A pesar de una construcción soberbia en el ritmo y en la capacidad de seducir sus entretelas, la película no funcionó, previa deriva en complejidades e intereses varios en su producción final. Sin embargo, como antes decía, el tiempo supo hacer de juez y darle lo que no se le supo dar en su momento. Se la recuerda, entre otras muchas cosas, por ese largo plano secuencia con el que abre, excepcionalmente rodado, en donde el seguimiento de la cámara presenta, básicamente, a los dos personajes a quien otorgar la cara y la cruz, así como el detonante que comenzará a deslizar el quién es quién de ese lugar fronterizo, a Heston como el policía mexicano Vargas y a Welles como el comisario Quinlan.

Su entrada en escena no es la única prueba de que la cámara se convierte en papel fundamental. Fija o en movimiento, cerca o lejos, permanentemente juega con las alturas buscando la forma de parecer un testigo oculto en la sombra, un espía insospechado que descubra la realidad por encima de todo de quién es el hombre tras Quinlan, algo que encajará con intencionalidad perceptible cuando lo que se quiere contar es la perfidia desde el lugar no indicado, o al menos, el no esperado.

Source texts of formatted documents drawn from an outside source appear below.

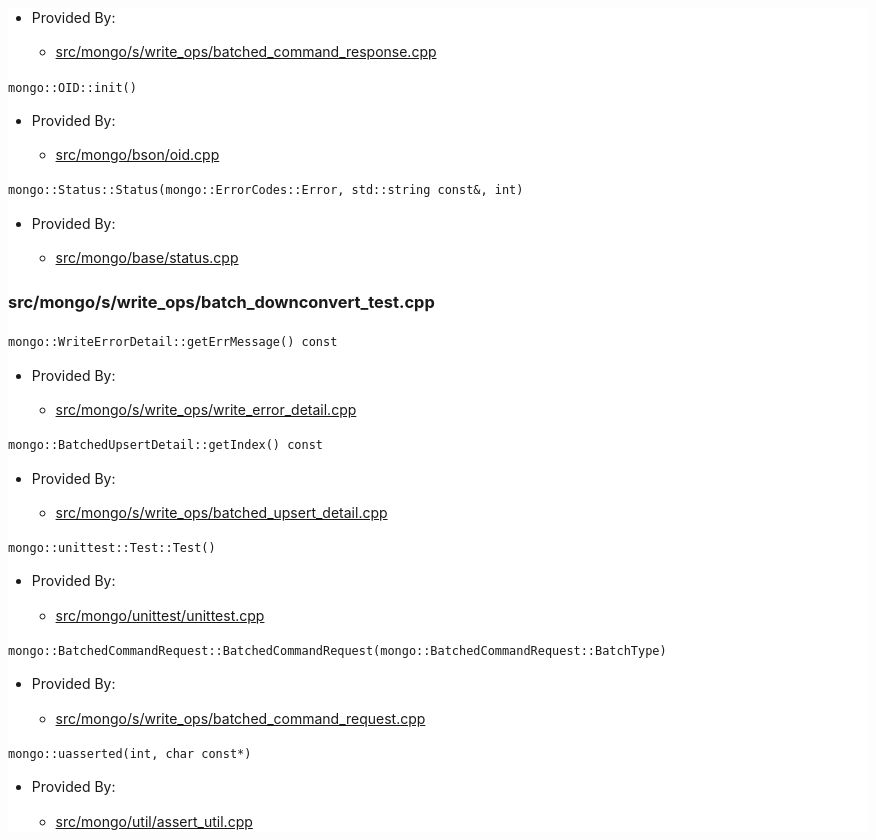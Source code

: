 - Provided By:

    - [src/mongo/s/write\_ops/batched\_command\_response.cpp](../../../../network/write\_command\_schema)

<div></div>

    mongo::OID::init()

- Provided By:

    - [src/mongo/bson/oid.cpp](../../../../bson/bson)

<div></div>

    mongo::Status::Status(mongo::ErrorCodes::Error, std::string const&, int)

- Provided By:

    - [src/mongo/base/status.cpp](../../../../utilities/base\_utilites)

### src/mongo/s/write\_ops/batch\_downconvert\_test.cpp

<div></div>

    mongo::WriteErrorDetail::getErrMessage() const

- Provided By:

    - [src/mongo/s/write\_ops/write\_error\_detail.cpp](../../../../network/write\_command\_schema)

<div></div>

    mongo::BatchedUpsertDetail::getIndex() const

- Provided By:

    - [src/mongo/s/write\_ops/batched\_upsert\_detail.cpp](../../../../network/write\_command\_schema)

<div></div>

    mongo::unittest::Test::Test()

- Provided By:

    - [src/mongo/unittest/unittest.cpp](../../../../tests/unit\_tests)

<div></div>

    mongo::BatchedCommandRequest::BatchedCommandRequest(mongo::BatchedCommandRequest::BatchType)

- Provided By:

    - [src/mongo/s/write\_ops/batched\_command\_request.cpp](../../../../network/write\_command\_schema)

<div></div>

    mongo::uasserted(int, char const*)

- Provided By:

    - [src/mongo/util/assert\_util.cpp](../../../../utilities/utilities)
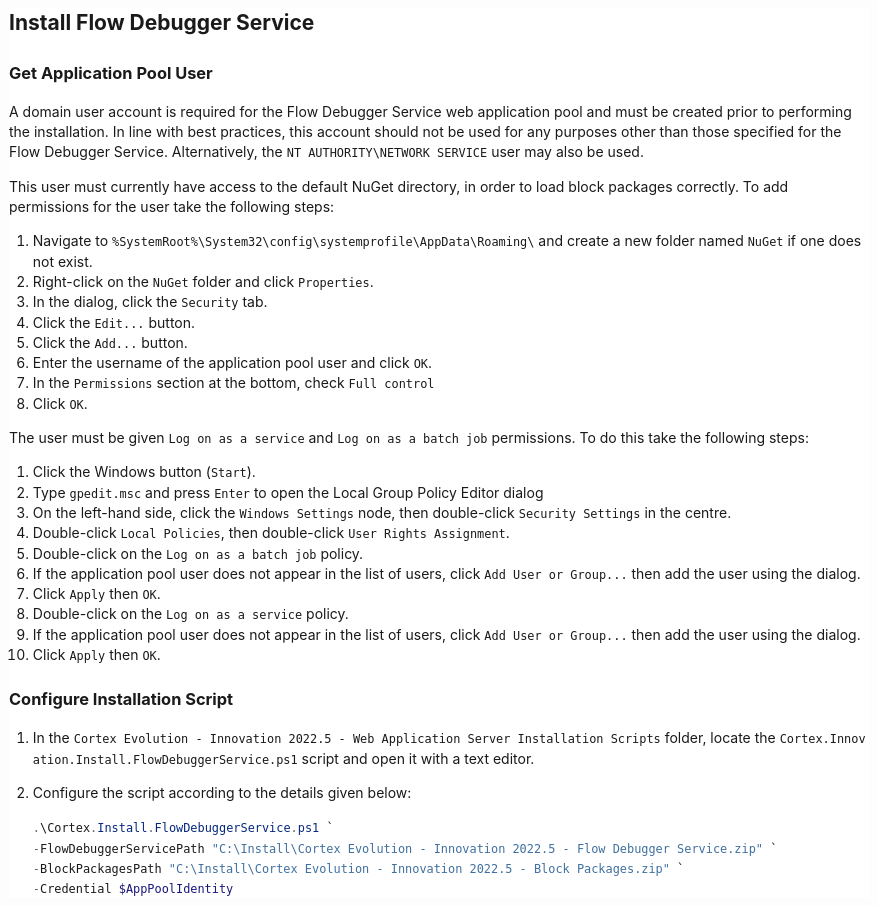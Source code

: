 ## Install Flow Debugger Service

### Get Application Pool User

A domain user account is required for the Flow Debugger Service web application pool and must be created prior to performing the installation. In line with best practices, this account should not be used for any purposes other than those specified for the Flow Debugger Service. Alternatively, the `NT AUTHORITY\NETWORK SERVICE` user may also be used.

This user must currently have access to the default NuGet directory, in order to load block packages correctly. To add permissions for the user take the following steps:

1. Navigate to `%SystemRoot%\System32\config\systemprofile\AppData\Roaming\` and create a new folder named `NuGet` if one does not exist.
1. Right-click on the `NuGet` folder and click `Properties`.
1. In the dialog, click the `Security` tab.
1. Click the `Edit...` button.
1. Click the `Add...` button.
1. Enter the username of the application pool user and click `OK`.
1. In the `Permissions` section at the bottom, check `Full control`
1. Click `OK`.

The user must be given `Log on as a service` and `Log on as a batch job` permissions. To do this take the following steps:

1. Click the Windows button (`Start`).
1. Type `gpedit.msc` and press `Enter` to open the Local Group Policy Editor dialog
1. On the left-hand side, click the `Windows Settings` node, then double-click `Security Settings` in the centre.
1. Double-click `Local Policies`, then double-click `User Rights Assignment`.
1. Double-click on the `Log on as a batch job` policy.
1. If the application pool user does not appear in the list of users, click `Add User or Group...` then add the user using the dialog.
1. Click `Apply` then `OK`.
1. Double-click on the `Log on as a service` policy.
1. If the application pool user does not appear in the list of users, click `Add User or Group...` then add the user using the dialog.
1. Click `Apply` then `OK`.

### Configure Installation Script

1. In the `Cortex Evolution - Innovation 2022.5 - Web Application Server Installation Scripts` folder, locate the `Cortex.Innovation.Install.FlowDebuggerService.ps1` script and open it with a text editor.
1. Configure the script according to the details given below:

    ```powershell
    .\Cortex.Install.FlowDebuggerService.ps1 `
    -FlowDebuggerServicePath "C:\Install\Cortex Evolution - Innovation 2022.5 - Flow Debugger Service.zip" `
    -BlockPackagesPath "C:\Install\Cortex Evolution - Innovation 2022.5 - Block Packages.zip" `
    -Credential $AppPoolIdentity
    ```

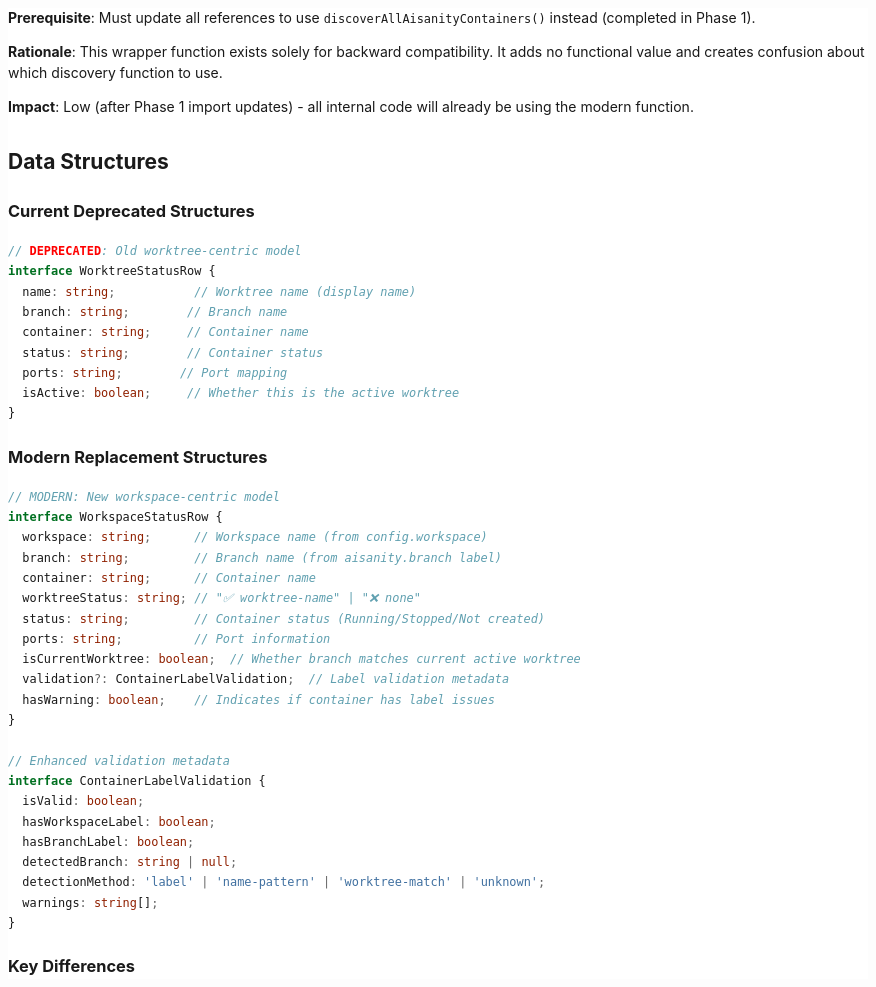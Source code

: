 **Prerequisite**: Must update all references to use `discoverAllAisanityContainers()` instead (completed in Phase 1).

**Rationale**: This wrapper function exists solely for backward compatibility. It adds no functional value and creates confusion about which discovery function to use.

**Impact**: Low (after Phase 1 import updates) - all internal code will already be using the modern function.

## Data Structures

### Current Deprecated Structures

```typescript
// DEPRECATED: Old worktree-centric model
interface WorktreeStatusRow {
  name: string;           // Worktree name (display name)
  branch: string;        // Branch name
  container: string;     // Container name
  status: string;        // Container status
  ports: string;        // Port mapping
  isActive: boolean;     // Whether this is the active worktree
}
```

### Modern Replacement Structures

```typescript
// MODERN: New workspace-centric model
interface WorkspaceStatusRow {
  workspace: string;      // Workspace name (from config.workspace)
  branch: string;         // Branch name (from aisanity.branch label)
  container: string;      // Container name
  worktreeStatus: string; // "✅ worktree-name" | "❌ none"
  status: string;         // Container status (Running/Stopped/Not created)
  ports: string;          // Port information
  isCurrentWorktree: boolean;  // Whether branch matches current active worktree
  validation?: ContainerLabelValidation;  // Label validation metadata
  hasWarning: boolean;    // Indicates if container has label issues
}

// Enhanced validation metadata
interface ContainerLabelValidation {
  isValid: boolean;
  hasWorkspaceLabel: boolean;
  hasBranchLabel: boolean;
  detectedBranch: string | null;
  detectionMethod: 'label' | 'name-pattern' | 'worktree-match' | 'unknown';
  warnings: string[];
}
```

### Key Differences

Orson Welles es a Hank Quinlan como un vaso de whisky es a menudo a un hombre herido por la vida, prácticamente derrotado, perdido en el fondo del mismo como fiel y nocivo compañero. La obesidad por la que se dejó llevar el célebre actor y director con los años se deja ver como el matiz idóneo para el perfil de ese adulterado vigilante de la ley, un cacique de placa impostora y actitud adversa, justo lo contrario que se persigue con Vargas, la horma de su zapato encontrada bajo su mismo oficio, ese buen hombre al que todo salpica preguntando por su decencia y entereza cuando a la fuerza ahorcan. Tras ellos, completan el reparto sobre todo dos nombres propios: Janet Leigh como esposa de Vargas, pieza de tentación en la disputa entre ambos policías y la alemana Marlene Dietrich, asistente de lujo para el augurio final.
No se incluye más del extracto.